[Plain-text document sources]
++++++

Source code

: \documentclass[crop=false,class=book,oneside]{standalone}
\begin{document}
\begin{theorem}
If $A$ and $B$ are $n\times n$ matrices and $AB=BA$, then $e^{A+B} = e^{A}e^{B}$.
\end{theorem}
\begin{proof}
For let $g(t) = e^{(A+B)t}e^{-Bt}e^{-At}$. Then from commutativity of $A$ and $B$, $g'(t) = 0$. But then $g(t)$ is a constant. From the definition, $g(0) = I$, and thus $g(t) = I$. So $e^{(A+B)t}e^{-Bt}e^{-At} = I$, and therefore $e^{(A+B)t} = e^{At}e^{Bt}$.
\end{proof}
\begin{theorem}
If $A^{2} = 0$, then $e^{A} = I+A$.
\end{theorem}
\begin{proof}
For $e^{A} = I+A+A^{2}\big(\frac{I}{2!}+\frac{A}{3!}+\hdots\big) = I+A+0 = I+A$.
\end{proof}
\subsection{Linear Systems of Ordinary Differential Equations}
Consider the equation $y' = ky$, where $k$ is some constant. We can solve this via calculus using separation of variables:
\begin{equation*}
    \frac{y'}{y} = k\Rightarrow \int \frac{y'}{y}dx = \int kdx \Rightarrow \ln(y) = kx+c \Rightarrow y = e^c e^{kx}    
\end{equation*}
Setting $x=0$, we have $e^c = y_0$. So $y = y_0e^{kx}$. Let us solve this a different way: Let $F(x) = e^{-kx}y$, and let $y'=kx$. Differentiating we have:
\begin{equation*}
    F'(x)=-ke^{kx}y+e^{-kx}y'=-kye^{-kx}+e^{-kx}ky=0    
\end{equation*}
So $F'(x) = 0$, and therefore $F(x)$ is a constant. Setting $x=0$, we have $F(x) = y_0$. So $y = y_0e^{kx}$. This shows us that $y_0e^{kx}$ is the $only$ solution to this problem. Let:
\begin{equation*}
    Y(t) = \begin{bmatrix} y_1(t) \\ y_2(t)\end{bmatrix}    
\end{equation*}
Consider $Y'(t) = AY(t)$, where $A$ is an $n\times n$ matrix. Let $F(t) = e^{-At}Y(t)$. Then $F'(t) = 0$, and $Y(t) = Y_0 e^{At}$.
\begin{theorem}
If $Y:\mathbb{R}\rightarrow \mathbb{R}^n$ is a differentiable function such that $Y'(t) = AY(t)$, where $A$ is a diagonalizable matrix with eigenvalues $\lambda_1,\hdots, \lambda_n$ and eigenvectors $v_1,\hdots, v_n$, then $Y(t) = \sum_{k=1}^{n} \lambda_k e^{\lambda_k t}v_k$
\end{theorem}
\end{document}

++++++

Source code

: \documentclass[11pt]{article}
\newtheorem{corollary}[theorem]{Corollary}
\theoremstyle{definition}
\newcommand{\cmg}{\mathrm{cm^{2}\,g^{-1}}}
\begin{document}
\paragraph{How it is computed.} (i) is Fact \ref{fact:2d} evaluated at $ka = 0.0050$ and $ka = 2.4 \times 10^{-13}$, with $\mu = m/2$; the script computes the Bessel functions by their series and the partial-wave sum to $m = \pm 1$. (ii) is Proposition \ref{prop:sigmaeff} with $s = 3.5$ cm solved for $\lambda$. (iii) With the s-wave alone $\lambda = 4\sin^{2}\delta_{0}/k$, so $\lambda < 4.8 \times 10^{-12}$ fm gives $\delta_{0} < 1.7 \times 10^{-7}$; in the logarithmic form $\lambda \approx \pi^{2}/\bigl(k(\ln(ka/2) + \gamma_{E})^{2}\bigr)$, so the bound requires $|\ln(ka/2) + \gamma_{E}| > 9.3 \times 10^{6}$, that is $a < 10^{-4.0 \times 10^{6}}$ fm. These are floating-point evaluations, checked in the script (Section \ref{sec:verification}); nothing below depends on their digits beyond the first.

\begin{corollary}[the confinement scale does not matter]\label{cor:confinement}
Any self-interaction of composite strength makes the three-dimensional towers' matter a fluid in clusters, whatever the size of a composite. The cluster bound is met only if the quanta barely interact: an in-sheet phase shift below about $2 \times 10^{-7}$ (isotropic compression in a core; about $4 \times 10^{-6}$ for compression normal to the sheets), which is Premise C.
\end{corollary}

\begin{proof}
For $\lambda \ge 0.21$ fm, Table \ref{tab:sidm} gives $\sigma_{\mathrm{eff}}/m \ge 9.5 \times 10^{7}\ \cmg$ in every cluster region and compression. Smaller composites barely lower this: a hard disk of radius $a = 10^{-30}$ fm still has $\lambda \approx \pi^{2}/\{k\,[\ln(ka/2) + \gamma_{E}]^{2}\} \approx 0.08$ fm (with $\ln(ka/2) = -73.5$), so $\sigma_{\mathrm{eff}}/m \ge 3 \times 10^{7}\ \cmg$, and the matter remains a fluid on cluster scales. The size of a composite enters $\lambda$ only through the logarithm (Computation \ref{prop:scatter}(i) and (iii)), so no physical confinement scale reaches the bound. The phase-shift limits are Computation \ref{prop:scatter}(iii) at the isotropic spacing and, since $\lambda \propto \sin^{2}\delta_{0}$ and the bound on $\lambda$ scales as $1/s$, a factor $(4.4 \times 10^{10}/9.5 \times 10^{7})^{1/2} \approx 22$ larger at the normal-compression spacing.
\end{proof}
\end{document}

++++++

[EXERCISE DIRECTIONS]
Locate the word "documentclass" in the entries, and copy every line where it is found.

[ANSWER TO THIS EXERCISE]
: \documentclass[crop=false,class=book,oneside]{standalone}
: \documentclass[11pt]{article}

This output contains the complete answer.